=== Records from a dataset ===
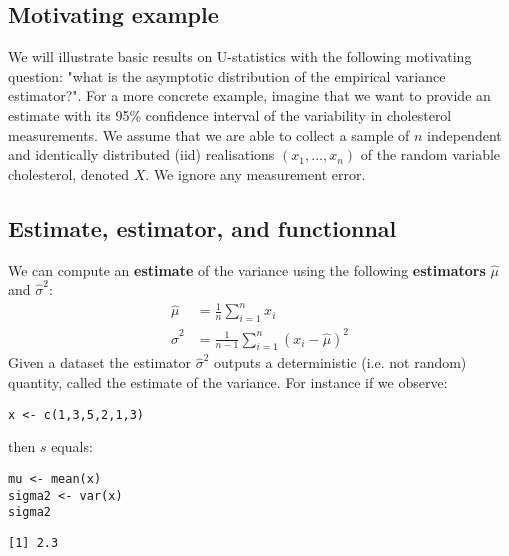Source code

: \documentclass[12pt]{article}
\begin{document}
\subsection{Motivating example}
\label{sec:orgd7cc34a}

We will illustrate basic results on U-statistics with the following
motivating question: "what is the asymptotic distribution of the
empirical variance estimator?". For a more concrete example, imagine
that we want to provide an estimate with its 95\% confidence interval
of the variability in cholesterol measurements. We assume that we are
able to collect a sample of \(n\) independent and identically
distributed (iid) realisations \((x_1,\ldots,x_n)\) of the random
variable cholesterol, denoted \(X\). We ignore any measurement error.

\subsection{Estimate, estimator, and functionnal}
\label{sec:org8537d00}

We can compute an \textbf{estimate} of the variance using the following
\textbf{estimators} \(\hat{\mu}\) and \(\hat{\sigma}^2\):
\begin{align}
\hat{\mu} &= \frac{1}{n} \sum_{i=1}^n x_i \label{eq:m(F)} \\
\hat{\sigma}^2 &= \frac{1}{n-1} \sum_{i=1}^n (x_i-\hat{\mu})^2 \label{eq:s(F)}
\end{align}
Given a dataset the estimator \(\hat{\sigma}^2\) outputs a
deterministic (i.e. not random) quantity, called the estimate of the
variance. For instance if we observe:
\lstset{language=r,label= ,caption= ,captionpos=b,numbers=none}
\begin{lstlisting}
x <- c(1,3,5,2,1,3)
\end{lstlisting}

then \(s\) equals:
\lstset{language=r,label= ,caption= ,captionpos=b,numbers=none}
\begin{lstlisting}
mu <- mean(x)
sigma2 <- var(x)
sigma2
\end{lstlisting}

\begin{verbatim}
[1] 2.3
\end{verbatim}
\end{document}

=== PROBLEM DETAILS ===
Please write out all the data again word for word, but not the pictures.

=== ANSWER AREA ===
Source code

: \documentclass[12pt]{article}
\begin{document}
\subsection{Motivating example}
\label{sec:orgd7cc34a}

We will illustrate basic results on U-statistics with the following
motivating question: "what is the asymptotic distribution of the
empirical variance estimator?". For a more concrete example, imagine
that we want to provide an estimate with its 95\% confidence interval
of the variability in cholesterol measurements. We assume that we are
able to collect a sample of \(n\) independent and identically
distributed (iid) realisations \((x_1,\ldots,x_n)\) of the random
variable cholesterol, denoted \(X\). We ignore any measurement error.

\subsection{Estimate, estimator, and functionnal}
\label{sec:org8537d00}

We can compute an \textbf{estimate} of the variance using the following
\textbf{estimators} \(\hat{\mu}\) and \(\hat{\sigma}^2\):
\begin{align}
\hat{\mu} &= \frac{1}{n} \sum_{i=1}^n x_i \label{eq:m(F)} \\
\hat{\sigma}^2 &= \frac{1}{n-1} \sum_{i=1}^n (x_i-\hat{\mu})^2 \label{eq:s(F)}
\end{align}
Given a dataset the estimator \(\hat{\sigma}^2\) outputs a
deterministic (i.e. not random) quantity, called the estimate of the
variance. For instance if we observe:
\lstset{language=r,label= ,caption= ,captionpos=b,numbers=none}
\begin{lstlisting}
x <- c(1,3,5,2,1,3)
\end{lstlisting}

then \(s\) equals:
\lstset{language=r,label= ,caption= ,captionpos=b,numbers=none}
\begin{lstlisting}
mu <- mean(x)
sigma2 <- var(x)
sigma2
\end{lstlisting}

\begin{verbatim}
[1] 2.3
\end{verbatim}
\end{document}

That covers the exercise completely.